А крысы продолжали петь.

Глава опубликована: 12.05.2025

Новорожденный

В тот день воздух был неподвижен, как во сне. Небо висело низко и тоскливо, как чужое пальто, а детская площадка, облупленная, покрытая граффити и кошачьими следами, лежала в полном одиночестве. Пока — не появилась процессия.

Впереди шёл господин в идеально сидящем костюме, словно сотканном из дымки и чужих признаний. Лицо его было… неопределённым: каждый смотрящий видел своё. Кто-то — профессора, кто-то — судью, а кто-то и вовсе отца, которого давно похоронили. Но глаза… Левый — зелёный, как утреннее зелье. Правый — чёрный, как бездна, в которую падают надежды. Позади — трое.

Коровьев — в бешеном пиджаке цвета кирпичной пыли, с пенсне, державшимся на ностальгии и невежестве. Он смеялся уже при подходе, и смех его походил на концерт дешёвых духовых.

Азазелло — как всегда, злобно молчащий, с чемоданчиком, в котором пряталось то, что никто не хотел бы видеть.

И, конечно же, Кот Бегемот. Огромный, бархатный, с сигарой, длинной как грех, и походкой дамского угодника. Он тащил за собой старый патефон и жевал сосиску прямо через обёртку.

— Мессир, — пронеслось в воздухе, и вместе с этим словом из-за угла, где не было улицы, вышли Маргарита и мальчик.

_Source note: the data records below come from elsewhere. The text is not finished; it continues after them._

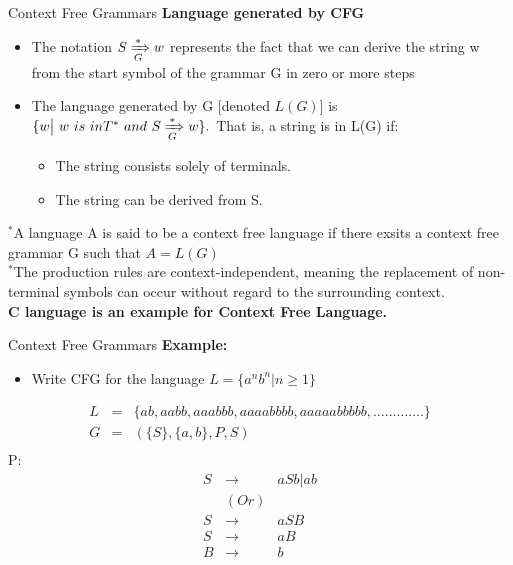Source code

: \documentclass{beamer}
\begin{document}
\begin{frame}{Context Free Grammars}
	\textbf{Language generated by CFG}
	\begin{itemize}
		\item The notation $S \xRightarrow[G]{*}w$ represents the fact that we can derive the string w from the start symbol of the grammar G in zero or more steps
		\item 	The language generated by G [denoted $L(G)$]  is $\{w \big|\  w\  is\  in T^*\  and \ S \xRightarrow[G]{*}w \}.$
		That is, a string is in L(G) if:
		\begin{itemize}
			\item The string consists solely of terminals.
			\item The string can be derived from S.
		\end{itemize}
	\end{itemize}

	$^*$A language  A is said to be a context free language if there exsits a context free grammar G such that $A=L(G)$\\
	$^*$The production rules are context-independent, meaning the replacement of non-terminal symbols can occur without regard to the surrounding context.\\
	\textbf{C language is an example for Context Free Language.}
\end{frame}
\begin{frame}{Context Free Grammars}
	\textbf{Example:}
	\begin{itemize}
		\item Write CFG for the language $ L= \{a^n b^n \big| n\geq1\}$
	\end{itemize}
\begin{eqnarray*}
	L&=& \{ab, aabb, aaabbb, aaaabbbb, aaaaabbbbb, ………….\}\\
	G &=& (\{S\}, \{a, b\}, P, S)
\\
\end{eqnarray*}
P:
\begin{eqnarray*}
	 S &\rightarrow& aSb \big| ab\\
	&(Or)&\\
	S &\rightarrow& aSB\\
	S &\rightarrow& aB\\
	B &\rightarrow& b\\
\end{eqnarray*}
\end{frame}
\end{document}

Гарри держался за её руку, узкую и холодную, как вода из колодца. На нём был тёмный плащ, сшитый из кусочков старых театральных занавесок, а в глазах — ничего. Ни страха, ни восторга. Только интерес. Он вышел в свет впервые. Впервые увидел мир.

Площадка шевельнулась. Несколько детей прекратили кататься на облезлом карусельном дракончике. Мамаши в халатах с фиалками и лицами, похожими на кислую капусту прищурились. Один папаша, куривший у ворот, пригляделся и выронил газету.

— Кто это? — прошептал мальчик, глядя на Воланда.

— Мессир, — ответила Маргарита.

Но когда Гарри подошёл ближе и негромко произнёс:

— Здравствуйте, мессир.

Тот поднял бровь.

— Просто Воланд, — сказал он. — Сегодня ты новорождённый, Гарри Поттер. Поздравляю.

Гарри кивнул. Он не спросил, откуда тот знает его имя. Он вообще не задавал вопросов — он знал.

— Это твой первый день в этом мире. Всё до сих пор было прелюдией. А теперь — зрелище.

И Воланд обернулся к площадке.

— Прошу прощения, дамы и господа, — его голос скользнул по воздуху, как лезвие. — Мы сегодня отмечаем рождение. Он — новорождённый. Особенный. Надеюсь, вы не против, если мы немного пошумим?

— Мы против! — вскрикнула какая-то мать, злобно притягивая к себе ребёнка. — Что за безобразие? Кто вы такие вообще?!

— Мы… артисты, — пропел Коровьев, и хлопнул в ладоши.

— Это что, клоуны? — спросила чья-то мама.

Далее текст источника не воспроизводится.